Отец Климент Зедергольм, иеромонах Оптиной Пустыни - Константин Леонтьев 9 стр.


– Вы придираетесь к словам. Я выражусь иначе: я верую и тому, что по немощи человеческой вообще и моего разума в особенности, что по старым дурным и неизгладимым привычкам европейского, либерального воспитания кажется мне абсурдом. Оно не абсурд, положим, само по себе, но для меня как будто абсурд… Однако я верую и слушаюсь. Позволю себе похвастаться и впасть на минуту даже в духовную гордость и скажу вам, что это лучший, может быть, род веры… Совет, который нам кажется разумным, мы можем принять от всякого умного мужика, например. Чужая мысль поразила наш ум своей истиной. Что же за диво принять ее? Ей подчиняешь невольно и только удивляешься, как она самому не пришла на ум раньше. Но веруя в духовный авторитет, подчинять ему против своего разума и прочих вкусов, воспитанных долгими годами иной жизни, подчинять себя произвольно и насильственно, вопреки целой буре внутренних протестов, мне кажется, это есть настоящая вера. Конечно, то, что я говорю, не слишком смиренно. Это – гордость смирения. Знаю, знаю все это, но, простите, я хочу, чтобы вы поняли, что во мне происходит. Поэтому будьте покойны. Я к иезуитам не пойду; хотя даже иезуит мне нравится больше равнодушного попа, которому хоть трава не расти и который не перекрестится, пока гром не грянет.

– Это национальный недостаток, – сказал Климент.

– Это к учению церкви не относится, это исторические условия… Впрочем и у нас были ревнители. Я теперь собираю материалы для составления книги об этих русских ревнителях последних веков.
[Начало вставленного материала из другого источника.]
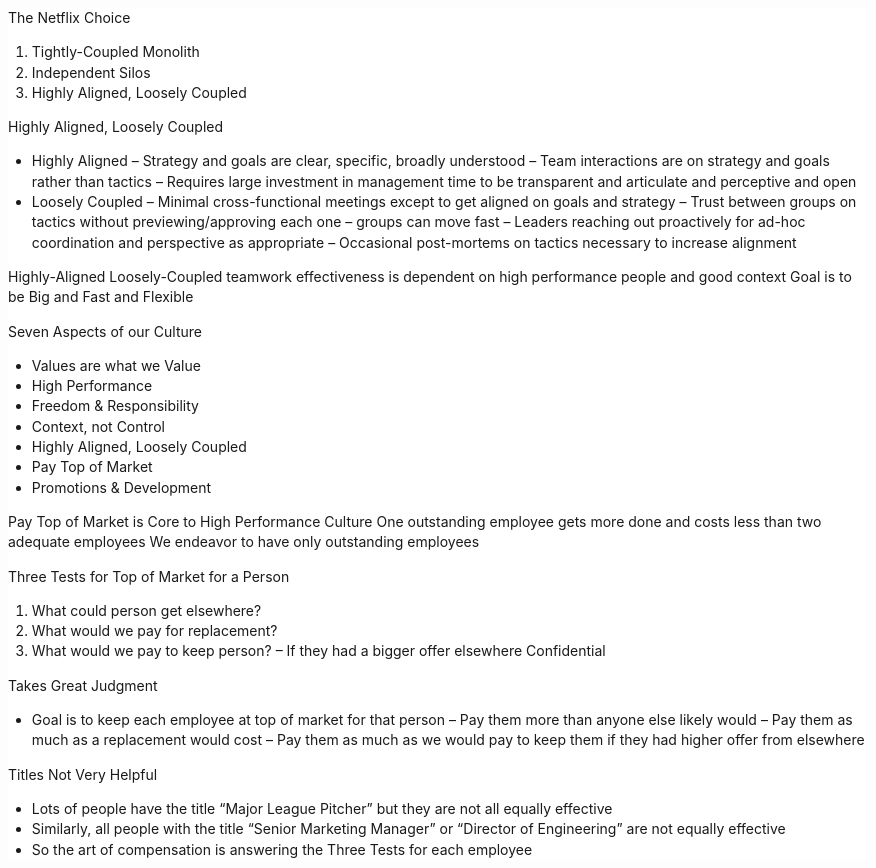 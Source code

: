 
The Netflix Choice
1. Tightly-Coupled Monolith
2. Independent Silos
3. Highly Aligned, Loosely Coupled


Highly Aligned, Loosely Coupled
* Highly Aligned
– Strategy and goals are clear, specific, broadly understood
– Team interactions are on strategy and goals rather than tactics
– Requires large investment in management time to be transparent and articulate and perceptive and open
* Loosely Coupled
– Minimal cross-functional meetings except to get aligned on goals and strategy
– Trust between groups on tactics without previewing/approving each one – groups can move fast
– Leaders reaching out proactively for ad-hoc coordination and perspective as appropriate
– Occasional post-mortems on tactics necessary to increase alignment


Highly-Aligned Loosely-Coupled teamwork effectiveness is dependent on high performance people and good context
Goal is to be Big and Fast and Flexible


Seven Aspects of our Culture
* Values are what we Value
* High Performance
* Freedom & Responsibility
* Context, not Control
* Highly Aligned, Loosely Coupled
* Pay Top of Market
* Promotions & Development


Pay Top of Market is Core to High Performance Culture
One outstanding employee gets more done and costs less than two adequate employees 
We endeavor to have only outstanding employees


Three Tests for Top of Market for a Person
1. What could person get elsewhere?
2. What would we pay for replacement?
3. What would we pay to keep person?
– If they had a bigger offer elsewhere
Confidential 


Takes Great Judgment
* Goal is to keep each employee at top of market for that person
– Pay them more than anyone else likely would
– Pay them as much as a replacement would cost
– Pay them as much as we would pay to keep them if they had higher offer from elsewhere


Titles Not Very Helpful
* Lots of people have the title “Major League Pitcher” but they are not all equally effective
* Similarly, all people with the title “Senior Marketing Manager” or “Director of Engineering” are not equally effective
* So the art of compensation is answering the Three Tests for each employee
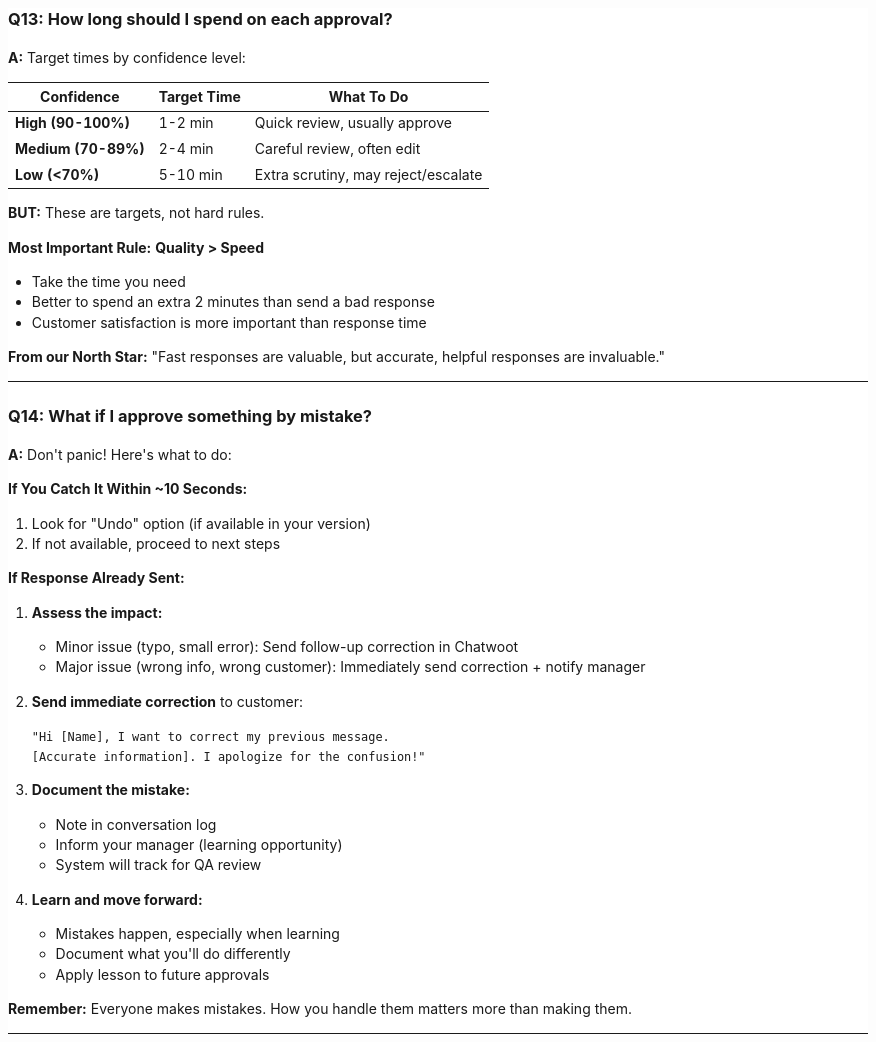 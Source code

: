 
### Q13: How long should I spend on each approval?

**A:** Target times by confidence level:

| Confidence | Target Time | What To Do |
|-----------|-------------|------------|
| **High (90-100%)** | 1-2 min | Quick review, usually approve |
| **Medium (70-89%)** | 2-4 min | Careful review, often edit |
| **Low (<70%)** | 5-10 min | Extra scrutiny, may reject/escalate |

**BUT:** These are targets, not hard rules.

**Most Important Rule:** **Quality > Speed**
- Take the time you need
- Better to spend an extra 2 minutes than send a bad response
- Customer satisfaction is more important than response time

**From our North Star:** "Fast responses are valuable, but accurate, helpful responses are invaluable."

---

### Q14: What if I approve something by mistake?

**A:** Don't panic! Here's what to do:

**If You Catch It Within ~10 Seconds:**
1. Look for "Undo" option (if available in your version)
2. If not available, proceed to next steps

**If Response Already Sent:**
1. **Assess the impact:**
   - Minor issue (typo, small error): Send follow-up correction in Chatwoot
   - Major issue (wrong info, wrong customer): Immediately send correction + notify manager

2. **Send immediate correction** to customer:
   ```
   "Hi [Name], I want to correct my previous message. 
   [Accurate information]. I apologize for the confusion!"
   ```

3. **Document the mistake:**
   - Note in conversation log
   - Inform your manager (learning opportunity)
   - System will track for QA review

4. **Learn and move forward:**
   - Mistakes happen, especially when learning
   - Document what you'll do differently
   - Apply lesson to future approvals

**Remember:** Everyone makes mistakes. How you handle them matters more than making them.

---
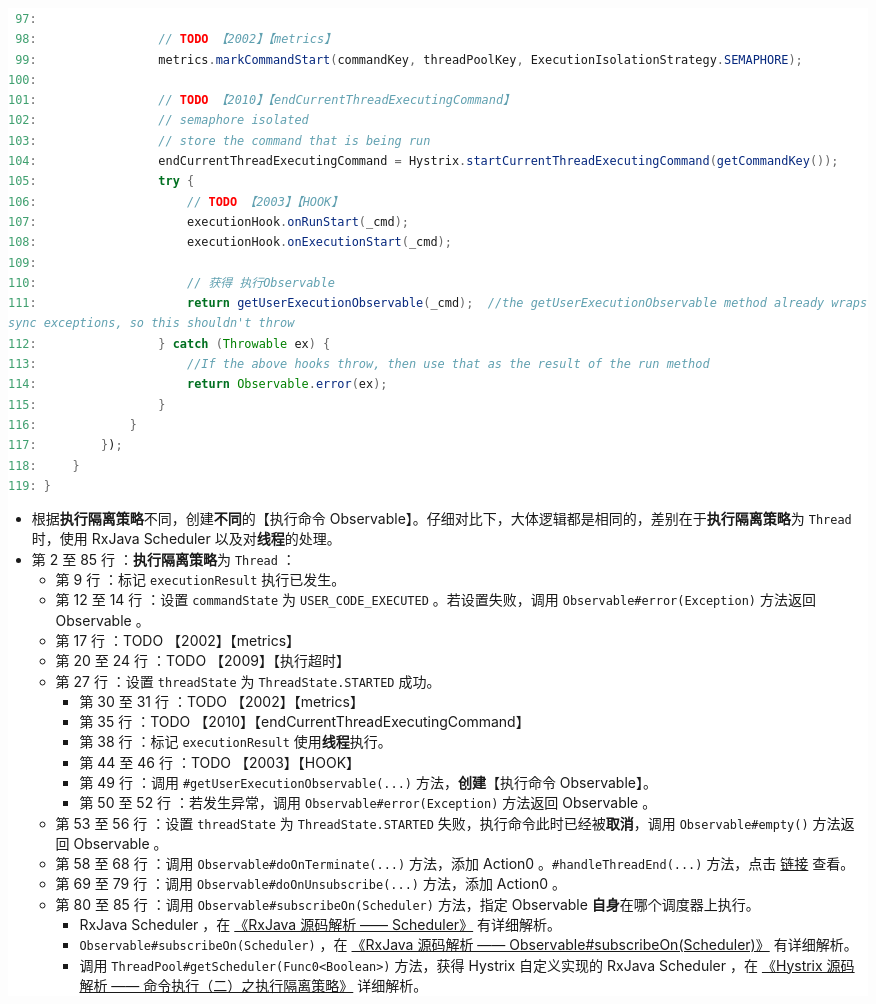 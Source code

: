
 ```Java
 97: 
 98:                 // TODO 【2002】【metrics】
 99:                 metrics.markCommandStart(commandKey, threadPoolKey, ExecutionIsolationStrategy.SEMAPHORE);
100: 
101:                 // TODO 【2010】【endCurrentThreadExecutingCommand】
102:                 // semaphore isolated
103:                 // store the command that is being run
104:                 endCurrentThreadExecutingCommand = Hystrix.startCurrentThreadExecutingCommand(getCommandKey());
105:                 try {
106:                     // TODO 【2003】【HOOK】
107:                     executionHook.onRunStart(_cmd);
108:                     executionHook.onExecutionStart(_cmd);
109: 
110:                     // 获得 执行Observable
111:                     return getUserExecutionObservable(_cmd);  //the getUserExecutionObservable method already wraps sync exceptions, so this shouldn't throw
112:                 } catch (Throwable ex) {
113:                     //If the above hooks throw, then use that as the result of the run method
114:                     return Observable.error(ex);
115:                 }
116:             }
117:         });
118:     }
119: }
```

* 根据**执行隔离策略**不同，创建**不同**的【执行命令 Observable】。仔细对比下，大体逻辑都是相同的，差别在于**执行隔离策略**为 `Thread` 时，使用 RxJava Scheduler 以及对**线程**的处理。
* 第 2 至 85 行 ：**执行隔离策略**为 `Thread` ：
    * 第 9 行 ：标记 `executionResult` 执行已发生。
    * 第 12 至 14 行 ：设置 `commandState` 为 `USER_CODE_EXECUTED` 。若设置失败，调用 `Observable#error(Exception)` 方法返回 Observable 。 
    * 第 17 行 ：TODO 【2002】【metrics】
    * 第 20 至 24 行 ：TODO 【2009】【执行超时】
    * 第 27 行 ：设置 `threadState` 为 `ThreadState.STARTED` 成功。
        * 第 30 至 31 行 ：TODO 【2002】【metrics】
        * 第 35 行 ：TODO 【2010】【endCurrentThreadExecutingCommand】
        * 第 38 行 ：标记 `executionResult` 使用**线程**执行。
        * 第 44 至 46 行 ：TODO 【2003】【HOOK】
        * 第 49 行 ：调用 `#getUserExecutionObservable(...)` 方法，**创建**【执行命令 Observable】。
        * 第 50 至 52 行 ：若发生异常，调用 `Observable#error(Exception)` 方法返回 Observable 。
    * 第 53 至 56 行 ：设置 `threadState` 为 `ThreadState.STARTED` 失败，执行命令此时已经被**取消**，调用 `Observable#empty()` 方法返回 Observable 。
    * 第 58 至 68 行 ：调用 `Observable#doOnTerminate(...)` 方法，添加 Action0 。`#handleThreadEnd(...)` 方法，点击 [链接](https://github.com/YunaiV/Hystrix/blob/2655a1323a7b77fc65f31de82b40331797dc018d/hystrix-core/src/main/java/com/netflix/hystrix/AbstractCommand.java#L1103) 查看。
    * 第 69 至 79 行 ：调用 `Observable#doOnUnsubscribe(...)` 方法，添加 Action0 。
    * 第 80 至 85 行 ：调用 `Observable#subscribeOn(Scheduler)` 方法，指定 Observable **自身**在哪个调度器上执行。
        * RxJava Scheduler ，在 [《RxJava 源码解析 —— Scheduler》](http://www.iocoder.cn/RxJava/observable-subscribe-on-scheduler/?self) 有详细解析。 
        * `Observable#subscribeOn(Scheduler)` ，在 [《RxJava 源码解析 —— Observable#subscribeOn(Scheduler)》](http://www.iocoder.cn/RxJava/observable-subscribe-on-scheduler/?self) 有详细解析。
        * 调用 `ThreadPool#getScheduler(Func0<Boolean>)` 方法，获得 Hystrix 自定义实现的 RxJava Scheduler ，在 [《Hystrix 源码解析 —— 命令执行（二）之执行隔离策略》](http://www.iocoder.cn/Hystrix/command-execute-second-isolation-strategy/?self) 详细解析。
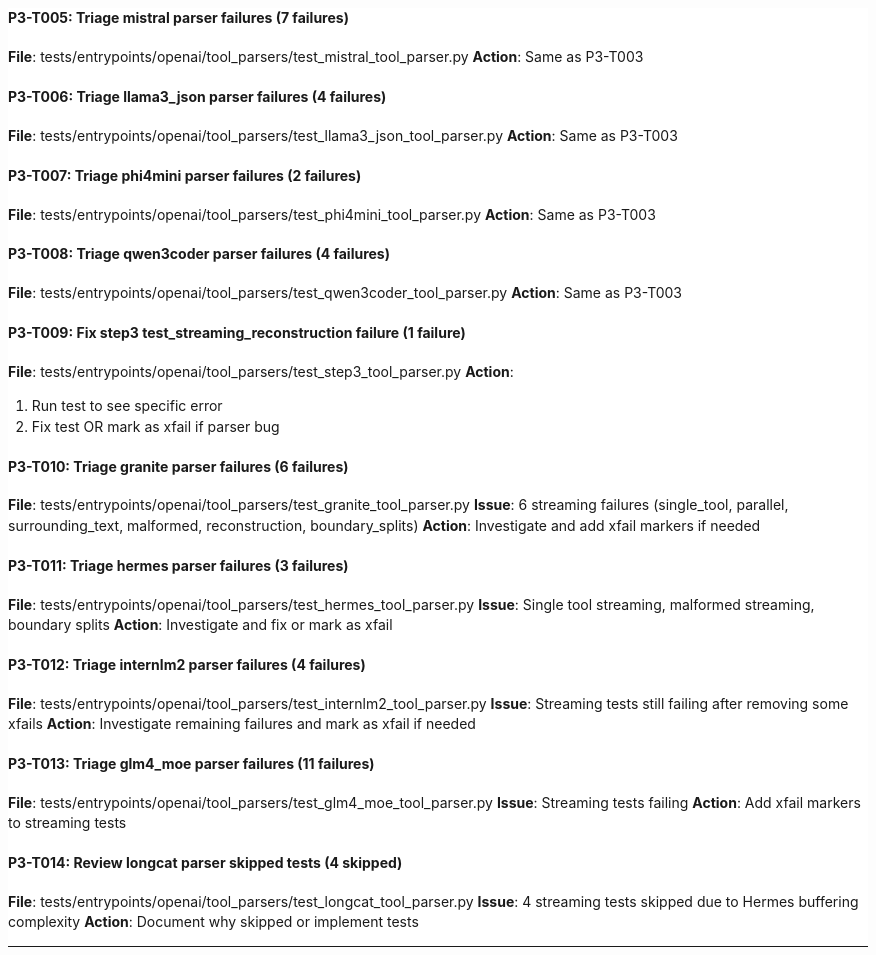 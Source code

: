 #### P3-T005: Triage mistral parser failures (7 failures)
**File**: tests/entrypoints/openai/tool_parsers/test_mistral_tool_parser.py
**Action**: Same as P3-T003

#### P3-T006: Triage llama3_json parser failures (4 failures)
**File**: tests/entrypoints/openai/tool_parsers/test_llama3_json_tool_parser.py
**Action**: Same as P3-T003

#### P3-T007: Triage phi4mini parser failures (2 failures)
**File**: tests/entrypoints/openai/tool_parsers/test_phi4mini_tool_parser.py
**Action**: Same as P3-T003

#### P3-T008: Triage qwen3coder parser failures (4 failures)
**File**: tests/entrypoints/openai/tool_parsers/test_qwen3coder_tool_parser.py
**Action**: Same as P3-T003

#### P3-T009: Fix step3 test_streaming_reconstruction failure (1 failure)
**File**: tests/entrypoints/openai/tool_parsers/test_step3_tool_parser.py
**Action**:
1. Run test to see specific error
2. Fix test OR mark as xfail if parser bug

#### P3-T010: Triage granite parser failures (6 failures)
**File**: tests/entrypoints/openai/tool_parsers/test_granite_tool_parser.py
**Issue**: 6 streaming failures (single_tool, parallel, surrounding_text, malformed, reconstruction, boundary_splits)
**Action**: Investigate and add xfail markers if needed

#### P3-T011: Triage hermes parser failures (3 failures)
**File**: tests/entrypoints/openai/tool_parsers/test_hermes_tool_parser.py
**Issue**: Single tool streaming, malformed streaming, boundary splits
**Action**: Investigate and fix or mark as xfail

#### P3-T012: Triage internlm2 parser failures (4 failures)
**File**: tests/entrypoints/openai/tool_parsers/test_internlm2_tool_parser.py
**Issue**: Streaming tests still failing after removing some xfails
**Action**: Investigate remaining failures and mark as xfail if needed

#### P3-T013: Triage glm4_moe parser failures (11 failures)
**File**: tests/entrypoints/openai/tool_parsers/test_glm4_moe_tool_parser.py
**Issue**: Streaming tests failing
**Action**: Add xfail markers to streaming tests

#### P3-T014: Review longcat parser skipped tests (4 skipped)
**File**: tests/entrypoints/openai/tool_parsers/test_longcat_tool_parser.py
**Issue**: 4 streaming tests skipped due to Hermes buffering complexity
**Action**: Document why skipped or implement tests

---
Тут нас, я помню, прервали, но Климент не успокоился и на другой же день возобновил разговор.

Я сказал ему так:

– Вы видите, я подчиняюсь всему. Ум мой упростить я не могу. Я даю ему волю наслаждаться мыслями; это, может, конечно, отнимать время, но колебаний в основах веры не причиняет никаких. Я скажу вам один пример. У меня дома есть Философский Лексикон Вольтера. Однажды я прочел там статью о пророке Давиде. Вольтер доказывает, что в теперешнее время его признали бы достойным галер и больше ничего… в этом роде что-то… Я очень смеялся… Я люблю силу ума; но я не верю в безошибочность разума… И потому у меня одно не мешает другому. Я точно также через полчаса после чтения этой статьи Вольтера, как и прежде, мог искренне молиться по псалтырю Давида. Мы все многого не понимаем. Лучше я буду подчиняться всему чему угодно по вере, чем подчиняться хотя бы Вольтеру, Боклю или Дарвину по разуму. Мой для меня дороже и милее всякого другого разума. Я ведь и крещусь, и в церковь хожу, и все стараюсь исполнять так же как любая из этих нищих старух, которые собираются из Козельска у ваших скитских ворот. Поэтому предоставьте мне бояться за все христианство и за весь мир, когда я вижу как глубоко потрясен католицизм, самый могучий, самый выразительный из охранительных оплотов общественного здания. Дайте мне свободу жалеть обо всех этих разнообразных монахах с капюшонами и в широких шляпах, о пышных процессиях, о красных кардиналах. Высшая поэзия и высшая политика связаны глубже между собой, чем обыкновенно думают. Отходит поэзия, отходит и государственная сила, отходит даже и глубина мысли. Не вы ли сами недавно с завистью говорили мне, что у западных народов все было глубоко и выразительно. "Все трещины с углублением".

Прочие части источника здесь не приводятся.